Para seguir contestando no voy a situarme desde ninguno de los dos autores en particular, aunque mi influencia (o mi raíz, siguiendo la terminología de Carlos Díaz en “30 nombres propios”) creo va a quedar clara.

La primera aporía que menciona Carlos no me parece tal. La persona es y se hace.
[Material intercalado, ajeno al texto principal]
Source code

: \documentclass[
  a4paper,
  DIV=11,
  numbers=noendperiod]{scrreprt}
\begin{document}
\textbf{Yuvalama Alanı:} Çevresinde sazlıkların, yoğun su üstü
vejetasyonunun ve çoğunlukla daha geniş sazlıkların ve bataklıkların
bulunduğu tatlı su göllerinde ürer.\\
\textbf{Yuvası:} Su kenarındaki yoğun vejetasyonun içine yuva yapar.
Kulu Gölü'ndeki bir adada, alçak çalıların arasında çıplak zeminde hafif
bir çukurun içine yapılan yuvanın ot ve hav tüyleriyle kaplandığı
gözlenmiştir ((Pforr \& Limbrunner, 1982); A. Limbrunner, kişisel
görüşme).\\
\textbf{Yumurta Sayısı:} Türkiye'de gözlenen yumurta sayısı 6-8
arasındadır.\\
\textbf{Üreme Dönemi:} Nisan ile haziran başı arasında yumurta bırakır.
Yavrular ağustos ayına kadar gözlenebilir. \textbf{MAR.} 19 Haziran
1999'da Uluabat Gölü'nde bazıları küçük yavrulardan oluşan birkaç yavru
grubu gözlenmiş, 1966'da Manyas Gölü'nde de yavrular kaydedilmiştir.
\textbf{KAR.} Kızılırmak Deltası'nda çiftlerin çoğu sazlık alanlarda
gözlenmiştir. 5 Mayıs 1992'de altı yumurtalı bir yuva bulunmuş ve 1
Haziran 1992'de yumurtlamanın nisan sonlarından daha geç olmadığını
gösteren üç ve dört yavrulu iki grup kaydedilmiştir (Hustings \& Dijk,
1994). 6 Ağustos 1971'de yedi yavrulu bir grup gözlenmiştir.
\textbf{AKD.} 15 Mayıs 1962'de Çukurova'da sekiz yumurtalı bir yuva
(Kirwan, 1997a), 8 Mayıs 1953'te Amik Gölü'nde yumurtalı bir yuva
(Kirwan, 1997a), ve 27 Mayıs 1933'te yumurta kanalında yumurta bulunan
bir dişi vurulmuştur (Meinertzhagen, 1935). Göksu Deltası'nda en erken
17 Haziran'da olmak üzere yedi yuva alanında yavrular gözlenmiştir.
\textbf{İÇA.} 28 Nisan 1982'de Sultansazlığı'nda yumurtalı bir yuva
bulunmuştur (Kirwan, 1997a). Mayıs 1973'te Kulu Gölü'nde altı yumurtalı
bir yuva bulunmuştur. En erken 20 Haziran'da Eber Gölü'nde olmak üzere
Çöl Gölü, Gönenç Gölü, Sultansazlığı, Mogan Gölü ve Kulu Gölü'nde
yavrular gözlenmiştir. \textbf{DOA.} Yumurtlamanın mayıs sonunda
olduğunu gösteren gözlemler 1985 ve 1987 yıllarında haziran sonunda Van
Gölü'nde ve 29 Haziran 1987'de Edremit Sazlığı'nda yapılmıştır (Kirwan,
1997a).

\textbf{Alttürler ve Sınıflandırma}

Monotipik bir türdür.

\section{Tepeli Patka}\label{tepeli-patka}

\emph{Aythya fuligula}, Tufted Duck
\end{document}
Desde el primer momento somos personas y por tanto somos dignos; no se trata de una cuestión de perfección o imprefección, categorías aritotélicas y tomistas que resultan complicadas (cuando no peligrosas) a la hora de hablar de la persona. No somos en potencia, pues, sino que somos personas desde un primer instante, pero personas que deben pasar por un proceso de personalización. Éste se desarrolla de manera doble; en relación con los demás y relación con uno mismo. Además existe la posibilidad de descubrir en los demás y en uno, una forma de relación especial con la trascendencia, que en ningún caso es independiente de nuestra relación con los otros y con nosotros mismos, y que no es imprescindible para el proceso de personalización. Estamos demasiado imbuidos de la concepción aristotélica de que la perfección y la completud van unidas, de donde proviene la idea de progreso o desarrollo que manejamos habitualmente en sentido de mejora, avance, o camino de perfección, cuando en realidad son simplemente camino.
Así las consecuencias de una visión perfeccionista son precisamente de las que alerta Carlos en estas líneas; sólo vales si te adhieres a una escala de valores, por lo que quien no puede por ser nonnato o discapacitado no sería persona o lo sería “menos”. De la misma manera que he visto justificar a reputados neotomistas la pena de muerte, ya que igual que se “mejora”, se “empeora”, pudiendo perder en la escala personal. Ser no implica estaticidad; la discrepancia entre Heráclito y Parménides es falsa, se trata de dos maneras de explicar lo mismo. El ser se desarrolla y no es por ello que sea mejor o peor, sino por su adscripción a una escala de valores.
Hasta aquí mi matiz con Carlos es que creo que el tomismo es una mala explicación de lo que dijo Tomás de Aquino. Maritain se ciñó finalmente en exceso al tomismo. Esto ya lo separó de Péguy y lo separaría de Mounier.
Mounier es un pensador arriesgado, más preocupado por entender y explicar qué acontecía con la persona, que en mantener una rigurosidad filosófica. Y esto lo aprendió de Landsberg, su “maestro” en entender qué era eso del compromiso, alguien extraordinariamente riguroso que también entendía de las urgencias, que prefirió la inestabilidad al quietismo.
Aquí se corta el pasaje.